▶ **Given data**:

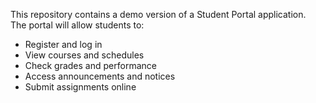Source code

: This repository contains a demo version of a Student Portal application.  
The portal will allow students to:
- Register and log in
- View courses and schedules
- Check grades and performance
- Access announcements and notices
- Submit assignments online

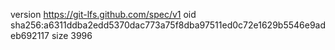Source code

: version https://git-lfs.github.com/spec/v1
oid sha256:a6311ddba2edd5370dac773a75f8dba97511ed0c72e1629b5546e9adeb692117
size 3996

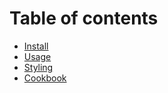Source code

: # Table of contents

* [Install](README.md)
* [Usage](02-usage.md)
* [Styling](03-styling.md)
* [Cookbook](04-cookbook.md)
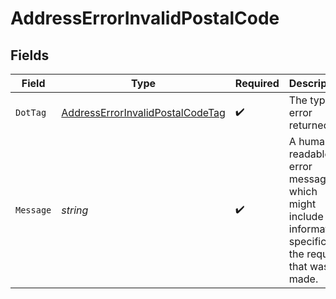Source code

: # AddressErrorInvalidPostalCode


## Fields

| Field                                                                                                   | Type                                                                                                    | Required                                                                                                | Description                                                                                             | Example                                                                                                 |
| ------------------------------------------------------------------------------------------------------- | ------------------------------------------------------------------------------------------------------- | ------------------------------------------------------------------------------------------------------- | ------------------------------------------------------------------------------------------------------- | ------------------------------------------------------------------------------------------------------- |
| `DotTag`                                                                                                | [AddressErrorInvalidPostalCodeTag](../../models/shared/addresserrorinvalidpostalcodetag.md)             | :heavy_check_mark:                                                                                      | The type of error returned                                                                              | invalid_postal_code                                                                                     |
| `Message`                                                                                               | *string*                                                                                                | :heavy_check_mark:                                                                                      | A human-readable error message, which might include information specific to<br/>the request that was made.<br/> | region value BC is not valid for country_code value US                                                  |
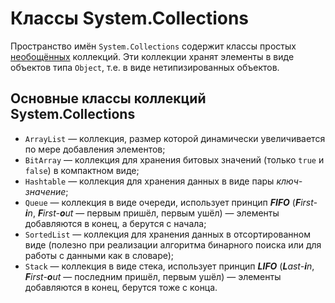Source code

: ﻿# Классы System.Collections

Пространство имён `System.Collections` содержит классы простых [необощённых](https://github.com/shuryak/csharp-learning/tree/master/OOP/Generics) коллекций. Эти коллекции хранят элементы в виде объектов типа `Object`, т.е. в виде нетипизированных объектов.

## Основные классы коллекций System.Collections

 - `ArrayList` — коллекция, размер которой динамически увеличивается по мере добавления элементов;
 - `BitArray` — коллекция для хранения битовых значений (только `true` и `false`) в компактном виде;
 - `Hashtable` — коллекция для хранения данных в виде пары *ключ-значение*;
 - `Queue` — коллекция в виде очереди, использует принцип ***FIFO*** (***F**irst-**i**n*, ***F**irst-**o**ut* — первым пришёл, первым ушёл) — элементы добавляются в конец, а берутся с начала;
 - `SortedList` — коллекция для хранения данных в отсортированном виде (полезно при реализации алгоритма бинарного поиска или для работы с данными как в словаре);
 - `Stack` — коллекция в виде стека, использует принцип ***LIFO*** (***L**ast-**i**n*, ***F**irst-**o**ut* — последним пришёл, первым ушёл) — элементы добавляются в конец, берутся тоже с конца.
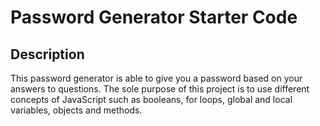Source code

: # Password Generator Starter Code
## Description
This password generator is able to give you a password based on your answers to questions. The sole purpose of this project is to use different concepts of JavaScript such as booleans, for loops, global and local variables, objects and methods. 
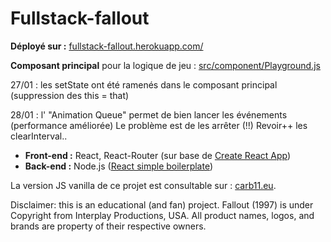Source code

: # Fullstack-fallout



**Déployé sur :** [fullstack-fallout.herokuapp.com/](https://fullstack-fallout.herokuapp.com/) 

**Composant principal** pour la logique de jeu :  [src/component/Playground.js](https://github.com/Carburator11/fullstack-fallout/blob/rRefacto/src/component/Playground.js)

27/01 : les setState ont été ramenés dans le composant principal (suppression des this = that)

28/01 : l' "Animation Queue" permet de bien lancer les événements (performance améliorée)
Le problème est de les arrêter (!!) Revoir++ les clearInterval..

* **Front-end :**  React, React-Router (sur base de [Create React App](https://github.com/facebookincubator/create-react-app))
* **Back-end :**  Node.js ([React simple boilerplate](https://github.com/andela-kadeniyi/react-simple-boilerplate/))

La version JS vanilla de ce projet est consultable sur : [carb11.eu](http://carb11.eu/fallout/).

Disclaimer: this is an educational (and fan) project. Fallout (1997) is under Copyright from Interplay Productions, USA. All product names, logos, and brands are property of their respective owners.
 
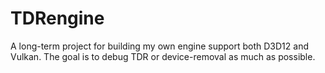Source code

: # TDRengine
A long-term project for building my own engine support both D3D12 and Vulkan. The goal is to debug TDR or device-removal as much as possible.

▶ **Problem to solve**:
Take each line in the listing that has the word "Queue" and copy it.

▶ **Response to the task**:
 - `Queue` — коллекция в виде очереди, использует принцип ***FIFO*** (***F**irst-**i**n*, ***F**irst-**o**ut* — первым пришёл, первым ушёл) — элементы добавляются в конец, а берутся с начала;
28/01 : l' "Animation Queue" permet de bien lancer les événements (performance améliorée)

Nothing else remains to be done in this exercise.